Appena finito di leggere questo libro mi è presa la smania di farlo leggere a più persone possibili. Un’urgenza di far conoscere questa storia fantastica di un bambino magicamente reale. Cosa ti ha spinto a pensarla, e poi a scriverla questa storia? Da subito hai pensato a una forma di libro con testo e illustrazioni?

Quando ho letto per la prima volta Le botteghe color cannella, quasi dieci anni fa, ho provato un’empatia tale che poi quel libro mi ha accompagnato sempre, in riletture periodiche, ne conosco interi passi a memoria. Sapevo di voler omaggiare Schulz e per alcuni anni ho tenuto un blog dedicato a lui. Poi un giorno avevo appuntamento con Fausta Orecchio di Orecchio Acerbo per parlare di proposte editoriali e la storia di Bruno bambino se ne stava lì da qualche parte,  pronta a venire fuori. A Fausta è piaciuta subito perciò sì, quando mi sono messa a scrivere mi era chiaro che sarebbe stata una storia illustrata, anche se non sapevo da chi.

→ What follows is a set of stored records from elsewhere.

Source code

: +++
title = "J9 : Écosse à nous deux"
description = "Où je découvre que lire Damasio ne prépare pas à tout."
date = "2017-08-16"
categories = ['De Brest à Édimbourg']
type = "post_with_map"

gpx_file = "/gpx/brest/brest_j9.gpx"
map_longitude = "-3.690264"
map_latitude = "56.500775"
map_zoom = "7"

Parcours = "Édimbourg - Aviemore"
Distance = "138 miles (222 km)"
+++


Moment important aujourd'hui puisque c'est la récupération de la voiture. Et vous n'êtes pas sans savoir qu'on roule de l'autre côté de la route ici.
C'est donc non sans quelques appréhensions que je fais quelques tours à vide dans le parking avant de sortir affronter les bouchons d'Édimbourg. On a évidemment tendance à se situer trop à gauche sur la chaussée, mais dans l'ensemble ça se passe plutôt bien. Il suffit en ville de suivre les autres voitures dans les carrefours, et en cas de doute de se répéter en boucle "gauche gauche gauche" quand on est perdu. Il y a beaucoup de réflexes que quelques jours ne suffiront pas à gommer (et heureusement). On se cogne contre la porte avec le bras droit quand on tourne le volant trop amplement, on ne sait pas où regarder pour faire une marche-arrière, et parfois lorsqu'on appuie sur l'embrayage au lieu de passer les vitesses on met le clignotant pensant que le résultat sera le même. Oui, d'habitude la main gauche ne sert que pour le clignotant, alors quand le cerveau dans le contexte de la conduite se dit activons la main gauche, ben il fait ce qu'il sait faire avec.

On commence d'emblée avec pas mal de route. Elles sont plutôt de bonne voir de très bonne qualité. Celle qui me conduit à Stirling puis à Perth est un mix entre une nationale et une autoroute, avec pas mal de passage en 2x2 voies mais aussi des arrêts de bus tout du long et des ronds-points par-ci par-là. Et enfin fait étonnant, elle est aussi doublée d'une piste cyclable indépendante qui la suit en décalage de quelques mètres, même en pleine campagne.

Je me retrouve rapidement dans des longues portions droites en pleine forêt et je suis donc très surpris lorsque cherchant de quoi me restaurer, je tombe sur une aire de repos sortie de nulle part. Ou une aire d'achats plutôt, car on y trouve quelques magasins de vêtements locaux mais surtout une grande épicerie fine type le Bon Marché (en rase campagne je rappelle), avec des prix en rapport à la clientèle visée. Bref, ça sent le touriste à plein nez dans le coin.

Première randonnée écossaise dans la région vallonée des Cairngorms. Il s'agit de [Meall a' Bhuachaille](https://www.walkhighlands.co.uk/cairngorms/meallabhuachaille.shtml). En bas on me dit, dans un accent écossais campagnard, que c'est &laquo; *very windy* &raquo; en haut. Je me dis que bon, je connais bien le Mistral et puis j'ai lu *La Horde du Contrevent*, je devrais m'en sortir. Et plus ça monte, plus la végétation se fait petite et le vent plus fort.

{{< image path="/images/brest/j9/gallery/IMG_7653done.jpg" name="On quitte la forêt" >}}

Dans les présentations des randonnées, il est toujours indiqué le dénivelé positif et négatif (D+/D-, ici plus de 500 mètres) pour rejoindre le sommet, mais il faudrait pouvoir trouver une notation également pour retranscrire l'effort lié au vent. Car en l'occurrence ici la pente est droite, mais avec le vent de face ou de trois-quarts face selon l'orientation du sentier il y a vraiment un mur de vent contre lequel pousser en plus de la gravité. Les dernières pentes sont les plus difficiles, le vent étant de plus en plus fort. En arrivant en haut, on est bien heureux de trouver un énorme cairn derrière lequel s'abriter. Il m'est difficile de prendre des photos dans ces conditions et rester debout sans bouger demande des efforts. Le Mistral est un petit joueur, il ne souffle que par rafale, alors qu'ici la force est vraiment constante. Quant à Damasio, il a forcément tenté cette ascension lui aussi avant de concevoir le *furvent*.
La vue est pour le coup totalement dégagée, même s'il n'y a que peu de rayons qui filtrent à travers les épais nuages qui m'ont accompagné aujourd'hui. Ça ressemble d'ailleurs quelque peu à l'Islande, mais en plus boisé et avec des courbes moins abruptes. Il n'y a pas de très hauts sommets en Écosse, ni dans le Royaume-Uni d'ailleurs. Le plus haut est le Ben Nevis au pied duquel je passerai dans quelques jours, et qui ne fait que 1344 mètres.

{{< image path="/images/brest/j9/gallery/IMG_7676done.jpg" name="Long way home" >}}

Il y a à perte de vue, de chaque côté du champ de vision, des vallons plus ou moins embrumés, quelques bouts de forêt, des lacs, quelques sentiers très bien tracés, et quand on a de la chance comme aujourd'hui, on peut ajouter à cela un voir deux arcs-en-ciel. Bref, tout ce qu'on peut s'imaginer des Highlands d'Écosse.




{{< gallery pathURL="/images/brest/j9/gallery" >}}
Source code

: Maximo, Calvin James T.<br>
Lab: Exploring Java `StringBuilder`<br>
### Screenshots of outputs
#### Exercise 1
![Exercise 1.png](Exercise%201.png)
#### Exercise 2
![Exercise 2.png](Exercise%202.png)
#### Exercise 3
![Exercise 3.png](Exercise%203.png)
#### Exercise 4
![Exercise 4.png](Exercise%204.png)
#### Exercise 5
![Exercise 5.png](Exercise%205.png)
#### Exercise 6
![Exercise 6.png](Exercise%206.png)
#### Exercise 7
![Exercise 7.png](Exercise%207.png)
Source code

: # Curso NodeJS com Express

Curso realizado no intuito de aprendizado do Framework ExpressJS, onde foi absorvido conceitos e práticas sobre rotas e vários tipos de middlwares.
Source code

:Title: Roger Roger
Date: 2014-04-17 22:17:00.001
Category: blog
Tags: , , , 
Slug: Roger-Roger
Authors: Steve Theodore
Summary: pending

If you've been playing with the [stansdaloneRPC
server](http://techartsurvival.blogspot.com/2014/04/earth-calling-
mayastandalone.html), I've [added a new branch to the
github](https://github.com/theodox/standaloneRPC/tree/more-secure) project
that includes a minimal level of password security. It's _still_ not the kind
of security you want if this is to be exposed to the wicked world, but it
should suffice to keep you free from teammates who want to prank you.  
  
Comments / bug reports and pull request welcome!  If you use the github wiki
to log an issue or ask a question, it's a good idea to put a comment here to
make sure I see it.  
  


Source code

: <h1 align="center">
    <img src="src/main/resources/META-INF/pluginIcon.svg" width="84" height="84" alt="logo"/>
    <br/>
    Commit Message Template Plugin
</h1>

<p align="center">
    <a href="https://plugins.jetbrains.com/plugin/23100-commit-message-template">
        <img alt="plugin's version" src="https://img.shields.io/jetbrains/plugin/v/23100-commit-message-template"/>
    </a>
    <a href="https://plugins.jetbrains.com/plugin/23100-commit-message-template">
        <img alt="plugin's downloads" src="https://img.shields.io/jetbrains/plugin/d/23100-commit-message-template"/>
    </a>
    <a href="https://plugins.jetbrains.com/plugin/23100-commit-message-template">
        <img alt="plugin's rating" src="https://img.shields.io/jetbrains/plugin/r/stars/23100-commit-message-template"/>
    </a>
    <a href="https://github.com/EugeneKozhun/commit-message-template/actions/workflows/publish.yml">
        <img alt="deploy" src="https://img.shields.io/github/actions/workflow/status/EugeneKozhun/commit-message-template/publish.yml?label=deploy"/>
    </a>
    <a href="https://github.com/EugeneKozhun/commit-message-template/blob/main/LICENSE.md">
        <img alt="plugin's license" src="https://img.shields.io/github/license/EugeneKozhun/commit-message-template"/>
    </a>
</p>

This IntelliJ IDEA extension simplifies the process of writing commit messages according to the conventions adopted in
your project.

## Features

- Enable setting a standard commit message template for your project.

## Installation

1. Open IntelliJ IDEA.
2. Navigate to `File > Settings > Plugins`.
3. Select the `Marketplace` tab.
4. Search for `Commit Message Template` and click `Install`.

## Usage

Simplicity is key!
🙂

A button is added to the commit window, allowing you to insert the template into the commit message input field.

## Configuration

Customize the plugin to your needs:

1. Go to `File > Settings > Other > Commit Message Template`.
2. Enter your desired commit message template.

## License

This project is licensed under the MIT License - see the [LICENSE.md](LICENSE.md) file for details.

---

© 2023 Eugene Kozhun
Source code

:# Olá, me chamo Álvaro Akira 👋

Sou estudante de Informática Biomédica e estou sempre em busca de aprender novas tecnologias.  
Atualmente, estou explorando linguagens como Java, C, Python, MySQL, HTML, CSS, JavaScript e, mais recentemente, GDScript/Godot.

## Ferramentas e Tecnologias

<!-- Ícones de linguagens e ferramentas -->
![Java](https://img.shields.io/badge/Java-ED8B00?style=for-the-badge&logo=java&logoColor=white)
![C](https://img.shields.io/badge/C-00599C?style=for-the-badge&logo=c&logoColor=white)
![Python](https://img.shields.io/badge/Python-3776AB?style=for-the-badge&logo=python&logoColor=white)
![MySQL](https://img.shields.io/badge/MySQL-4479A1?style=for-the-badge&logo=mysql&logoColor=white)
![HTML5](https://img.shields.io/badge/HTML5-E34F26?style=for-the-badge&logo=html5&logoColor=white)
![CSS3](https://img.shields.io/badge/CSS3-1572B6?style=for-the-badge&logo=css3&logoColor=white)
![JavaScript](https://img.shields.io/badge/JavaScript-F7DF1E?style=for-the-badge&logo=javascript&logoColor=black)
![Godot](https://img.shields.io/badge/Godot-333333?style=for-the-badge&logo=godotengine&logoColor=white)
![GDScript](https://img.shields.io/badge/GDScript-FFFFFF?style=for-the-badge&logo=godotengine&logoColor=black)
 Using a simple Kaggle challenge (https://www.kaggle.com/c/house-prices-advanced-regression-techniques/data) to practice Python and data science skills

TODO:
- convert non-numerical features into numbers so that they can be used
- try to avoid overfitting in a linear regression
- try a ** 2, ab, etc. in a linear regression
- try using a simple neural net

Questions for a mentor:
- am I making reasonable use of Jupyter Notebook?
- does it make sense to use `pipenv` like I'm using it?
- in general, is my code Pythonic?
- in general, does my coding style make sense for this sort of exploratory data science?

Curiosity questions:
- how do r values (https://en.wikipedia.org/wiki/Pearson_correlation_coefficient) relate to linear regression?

 C’è una descrizione nel libro in cui Bruno cerca di capire la maniera migliore di imitare il padre. Un dilemma antico e attuale dentro cui ci si misura per crescere, per poi tentare una qualche emancipazione, a volte anche con dolore, dall’ambiente di provenienza. Hai sviluppato questa idea pensando più alla biografia di Bruno Schulz o ai suoi racconti? C’è spazio, se lo credi opportuno, a una terza ipotesi.
C’è tutto, ma davvero un tutto strabordante, nei suoi racconti. Un padre visionario e  filosofo, un figlio timido e solitario: c’è spazio per immaginare un rapporto fatto di inibizioni e imitazioni. Le biografie sono molto più noiose, basti paragonare un semplice “il padre, Jakob, morì nel 1915” con “A quel tempo mio padre era ormai morto definitivamente. Era morto molte volte, mai completamente, sempre con certe riserve, che costringevano quel fatto a una revisione. Il che aveva il suo lato buono. Sminuzzando così a rate la morte, mio padre ci aveva familiarizzato con la sua dipartita”. Schulz ci regala un materiale immaginifico pazzesco. E ovviamente c’è tanto di me, altrimenti questo materiale non mi solleticherebbe.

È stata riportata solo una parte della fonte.